INSTRUCTIONS FOR THE TASK
Report the lines of the data below that contain the string "this".

DATA EXTRACT START

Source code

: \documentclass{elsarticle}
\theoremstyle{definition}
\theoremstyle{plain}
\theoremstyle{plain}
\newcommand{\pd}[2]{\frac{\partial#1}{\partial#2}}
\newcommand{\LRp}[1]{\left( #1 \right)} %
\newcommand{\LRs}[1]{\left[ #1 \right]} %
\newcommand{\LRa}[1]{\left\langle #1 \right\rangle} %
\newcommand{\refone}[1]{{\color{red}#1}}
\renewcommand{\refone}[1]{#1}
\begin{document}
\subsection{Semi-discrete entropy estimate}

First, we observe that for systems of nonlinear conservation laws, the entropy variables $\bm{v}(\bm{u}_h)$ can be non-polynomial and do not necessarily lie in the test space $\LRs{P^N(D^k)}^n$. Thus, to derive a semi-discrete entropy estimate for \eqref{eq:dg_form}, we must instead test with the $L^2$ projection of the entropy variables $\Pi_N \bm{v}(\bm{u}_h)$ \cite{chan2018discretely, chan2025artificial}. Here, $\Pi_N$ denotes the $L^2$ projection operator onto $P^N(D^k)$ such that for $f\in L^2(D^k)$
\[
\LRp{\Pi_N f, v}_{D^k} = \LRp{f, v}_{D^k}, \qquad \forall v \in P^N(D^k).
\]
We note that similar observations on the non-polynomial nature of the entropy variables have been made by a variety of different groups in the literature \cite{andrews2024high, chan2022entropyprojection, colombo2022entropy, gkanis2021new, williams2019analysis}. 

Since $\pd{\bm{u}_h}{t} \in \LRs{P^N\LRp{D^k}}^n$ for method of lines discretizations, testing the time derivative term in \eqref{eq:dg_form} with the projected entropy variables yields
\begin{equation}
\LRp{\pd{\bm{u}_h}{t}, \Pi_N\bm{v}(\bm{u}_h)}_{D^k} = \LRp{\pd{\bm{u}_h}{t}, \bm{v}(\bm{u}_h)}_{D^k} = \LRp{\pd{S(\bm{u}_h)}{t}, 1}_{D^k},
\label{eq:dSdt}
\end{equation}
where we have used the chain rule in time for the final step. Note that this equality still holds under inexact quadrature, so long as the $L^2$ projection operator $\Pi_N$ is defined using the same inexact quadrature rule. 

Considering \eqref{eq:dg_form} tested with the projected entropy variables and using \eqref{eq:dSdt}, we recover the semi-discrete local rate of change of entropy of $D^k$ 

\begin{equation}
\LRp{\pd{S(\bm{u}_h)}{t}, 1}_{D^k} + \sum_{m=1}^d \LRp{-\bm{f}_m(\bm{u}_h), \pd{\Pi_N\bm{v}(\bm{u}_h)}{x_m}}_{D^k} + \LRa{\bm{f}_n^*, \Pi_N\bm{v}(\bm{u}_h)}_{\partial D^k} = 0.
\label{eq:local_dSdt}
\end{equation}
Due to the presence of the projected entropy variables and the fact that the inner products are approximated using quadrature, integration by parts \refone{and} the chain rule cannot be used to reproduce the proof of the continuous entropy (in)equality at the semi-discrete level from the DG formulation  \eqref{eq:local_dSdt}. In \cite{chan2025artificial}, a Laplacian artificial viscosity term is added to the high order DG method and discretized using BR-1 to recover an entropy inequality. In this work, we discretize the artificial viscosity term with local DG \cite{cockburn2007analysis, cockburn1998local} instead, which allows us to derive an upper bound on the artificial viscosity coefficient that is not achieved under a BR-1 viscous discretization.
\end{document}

DATA EXTRACT END

EXERCISE RESULT
where we have used the chain rule in time for the final step. Note that this equality still holds under inexact quadrature, so long as the $L^2$ projection operator $\Pi_N$ is defined using the same inexact quadrature rule. 
Due to the presence of the projected entropy variables and the fact that the inner products are approximated using quadrature, integration by parts \refone{and} the chain rule cannot be used to reproduce the proof of the continuous entropy (in)equality at the semi-discrete level from the DG formulation  \eqref{eq:local_dSdt}. In \cite{chan2025artificial}, a Laplacian artificial viscosity term is added to the high order DG method and discretized using BR-1 to recover an entropy inequality. In this work, we discretize the artificial viscosity term with local DG \cite{cockburn2007analysis, cockburn1998local} instead, which allows us to derive an upper bound on the artificial viscosity coefficient that is not achieved under a BR-1 viscous discretization.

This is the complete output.